While he was gone, I had about two hours of time when we were both in the office to bog him down with questions about where various files were hidden and what made two identical tasks look completely different when they involve different clients.
He's back now, and the pile of receipts on his desk was intimidating to me, even though I have nothing to do with his expenses.
He has spent over a day entering line-by-line the smudged data from these crumpled bits of paper before dutifully flattening them out and photocopying each one, in order by date, to make the job easier on whatever corporate accountant gets them.
But then he was back at it again yesterday, the same piles of receipts, a whiteboard displaying a calendar with Post-It notes (documentation format of choice around here) and the Yahoo page for currency conversion.
Rather than pay him back in the exchange rate of today, they asked him to pull up historical records for the date and time of purchase to best match the currency rate at the time the money was spent.
This process was, I'm sure, tedious and pointless from the point of view of the guy who just wants to get paid back for meals while he was out of town for the company for a month.
Accounting offices just want to be sure the company isn't getting ripped off, I'm also sure, but this seems like an undue burden to place on a valued company asset who may well decide to decline the next trip on the grounds that the return paperwork was too annoying.

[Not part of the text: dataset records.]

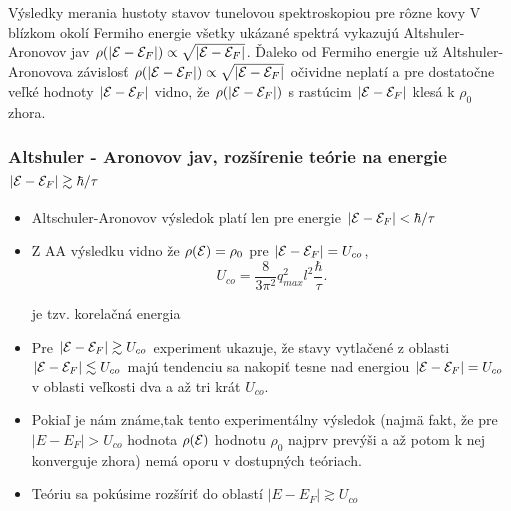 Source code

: \documentclass[
	11pt, %
]{beamer}
\begin{document}
\begin{frame}
\vspace{-10mm}
\begin{figure}%
    \centering
    \label{fig:example}%
\end{figure}
\small
Výsledky merania hustoty stavov tunelovou spektroskopiou pre rôzne kovy
V blízkom okolí Fermiho energie všetky ukázané spektrá vykazujú Altshuler-Aronovov jav $\rho(|\mathcal{E}- \mathcal{E}_F|) \propto \sqrt{|\mathcal{E}- \mathcal{E}_F|}$. Ďaleko od Fermiho energie už Altshuler-Aronovova závislosť
$\rho(|\mathcal{E}- \mathcal{E}_F|) \propto \sqrt{|\mathcal{E}- \mathcal{E}_F|}$ očividne neplatí a pre dostatočne veľké hodnoty $|\mathcal{E} - \mathcal{E}_F|$ vidno, že $\rho(|\mathcal{E}- \mathcal{E}_F|)$ s rastúcim $|\mathcal{E} - \mathcal{E}_F|$ klesá k $\rho_0$ zhora.
\normalsize
\end{frame}
\begin{frame}
\frametitle{Altshuler - Aronovov jav, rozšírenie teórie na energie $|\mathcal{E} - \mathcal{E}_F| \gtrsim \hbar/\tau$}
\begin{itemize}
\item Altschuler-Aronovov výsledok platí len pre energie $|\mathcal{E} - \mathcal{E}_F| < \hbar/\tau$
\item Z AA výsledku vidno že $\rho(\mathcal{E}) = \rho_0$ pre $|\mathcal{E}-\mathcal{E}_F| =  U_{co}$,
\begin{equation}
\label{eq:aa_U co korelenergia}
 U_{co} = \frac{8}{3\pi^{2}} q_{max}^2 l^2 \frac{\hbar}{\tau} \text{.}
\end{equation}

je tzv. korelačná energia
\item Pre $|\mathcal{E}-\mathcal{E}_F| \gtrsim  U_{co}$ experiment ukazuje, že stavy vytlačené z oblasti $|\mathcal{E}-\mathcal{E}_F| \lesssim  U_{co}$ majú tendenciu sa nakopiť tesne
nad energiou $|\mathcal{E}-\mathcal{E}_F| =  U_{co}$ v oblasti veľkosti dva a až tri krát $U_{co}$.
\item Pokiaľ je nám známe,tak tento experimentálny výsledok (najmä fakt, že  pre $|E-E_F| > U_{co}$ hodnota $\rho(\mathcal{E})$ hodnotu $\rho_0$
najprv prevýši a až potom k nej konverguje zhora) nemá oporu v dostupných teóriach.
\item Teóriu sa pokúsime rozšíriť do oblastí  $|E-E_F| \gtrsim U_{co}$
\end{itemize}
\end{frame}
\end{document}
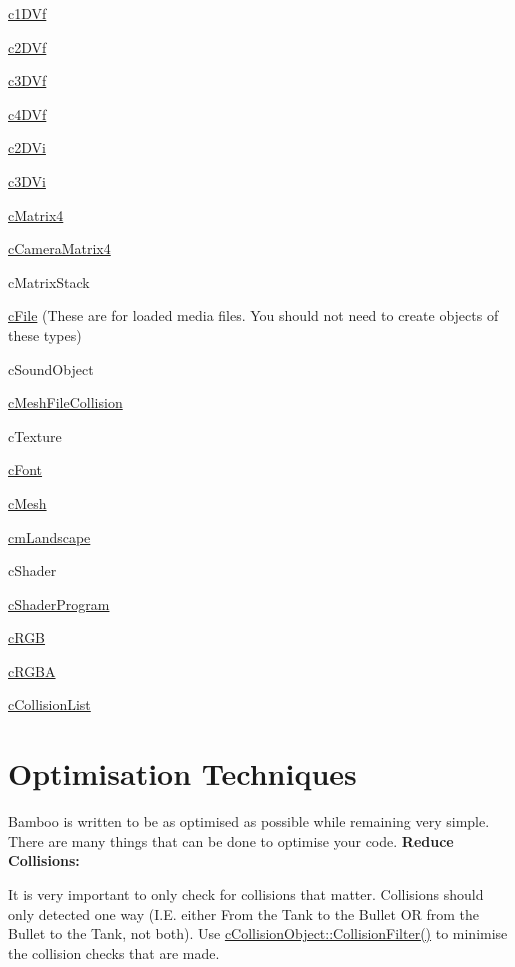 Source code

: \begin{DoxyItemize}
\item \hyperlink{classc1_d_vf}{c1DVf}
\item \hyperlink{classc2_d_vf}{c2DVf}
\item \hyperlink{classc3_d_vf}{c3DVf}
\item \hyperlink{classc4_d_vf}{c4DVf}
\item \hyperlink{classc2_d_vi}{c2DVi}
\item \hyperlink{classc3_d_vi}{c3DVi}
\item \hyperlink{classc_matrix4}{cMatrix4}
\item \hyperlink{classc_camera_matrix4}{cCameraMatrix4}
\item cMatrixStack
\item \hyperlink{classc_file}{cFile} (These are for loaded media files. You should not need to create objects of these types)
\begin{DoxyItemize}
\item cSoundObject
\item \hyperlink{classc_mesh_file_collision}{cMeshFileCollision}
\item cTexture
\item \hyperlink{classc_font}{cFont}
\item \hyperlink{classc_mesh}{cMesh}
\item \hyperlink{classcm_landscape}{cmLandscape}
\item cShader
\item \hyperlink{classc_shader_program}{cShaderProgram}
\end{DoxyItemize}
\item \hyperlink{classc_r_g_b}{cRGB}
\item \hyperlink{classc_r_g_b_a}{cRGBA}
\item \hyperlink{classc_collision_list}{cCollisionList}
\end{DoxyItemize}\hypertarget{_reference_lists_OptimisationTechniques}{}\section{Optimisation Techniques}\label{_reference_lists_OptimisationTechniques}
Bamboo is written to be as optimised as possible while remaining very simple. There are many things that can be done to optimise your code. {\bfseries Reduce Collisions:} \par
 It is very important to only check for collisions that matter. Collisions should only detected one way (I.E. either From the Tank to the Bullet OR from the Bullet to the Tank, not both). Use \hyperlink{classc_collision_object_a1490cdf75c8037049bfa7891aa8756b7}{cCollisionObject::CollisionFilter()} to minimise the collision checks that are made. \par
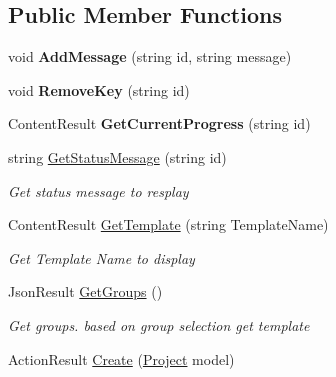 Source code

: \subsection*{Public Member Functions}
\begin{DoxyCompactItemize}
\item 
\mbox{\label{class_vsts_demo_builder_1_1_controllers_1_1_environment_controller_a2f78966d13ebfc59cdc8e09014229705}} 
void {\bfseries Add\+Message} (string id, string message)
\item 
\mbox{\label{class_vsts_demo_builder_1_1_controllers_1_1_environment_controller_a8bc07279221b8cf2476ab015e6a0a38e}} 
void {\bfseries Remove\+Key} (string id)
\item 
\mbox{\label{class_vsts_demo_builder_1_1_controllers_1_1_environment_controller_aba5b74b6978113f797e33255ed69ce5e}} 
Content\+Result {\bfseries Get\+Current\+Progress} (string id)
\item 
string \mbox{\hyperlink{class_vsts_demo_builder_1_1_controllers_1_1_environment_controller_ae36d3258bea98714970d2fdc5fec6bf3}{Get\+Status\+Message}} (string id)
\begin{DoxyCompactList}\small\item\em Get status message to resplay \end{DoxyCompactList}\item 
Content\+Result \mbox{\hyperlink{class_vsts_demo_builder_1_1_controllers_1_1_environment_controller_a386641d021e2872eb8a614db7d3b1a6e}{Get\+Template}} (string Template\+Name)
\begin{DoxyCompactList}\small\item\em Get Template Name to display \end{DoxyCompactList}\item 
Json\+Result \mbox{\hyperlink{class_vsts_demo_builder_1_1_controllers_1_1_environment_controller_a3b9b20acff06038e1aed58b3bfaaebd4}{Get\+Groups}} ()
\begin{DoxyCompactList}\small\item\em Get groups. based on group selection get template \end{DoxyCompactList}\item 
Action\+Result \mbox{\hyperlink{class_vsts_demo_builder_1_1_controllers_1_1_environment_controller_a05d657b039fcb027c054e24cf53e5941}{Create}} (\mbox{\hyperlink{class_vsts_demo_builder_1_1_models_1_1_project}{Project}} model)

\end{DoxyCompactItemize}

As I watched him toggle data in the Yahoo currency conversion screen, altering the dates and amounts, copying and pasting the results back into his email client, I wondered if there wasn't a software product out there to do just this.
It would poll world markets constantly to keep amounts in line with a baseline and track changes in currency value over time. Transactions made at any point along the timeline constantly created would be given in relation to the currency in the local area rather than the remote one, easing timely payment of amounts due.
I started to contemplate the potential market for such a program before I came to a startling realization:
Our company makes one product, and that currency conversion function is one of the most marketed features of it.
So I decided the potential market must not be so great if the accountants at the company that produces it don't bother to use it.
Friends, if I made this stuff up it wouldn't be half as imaginative.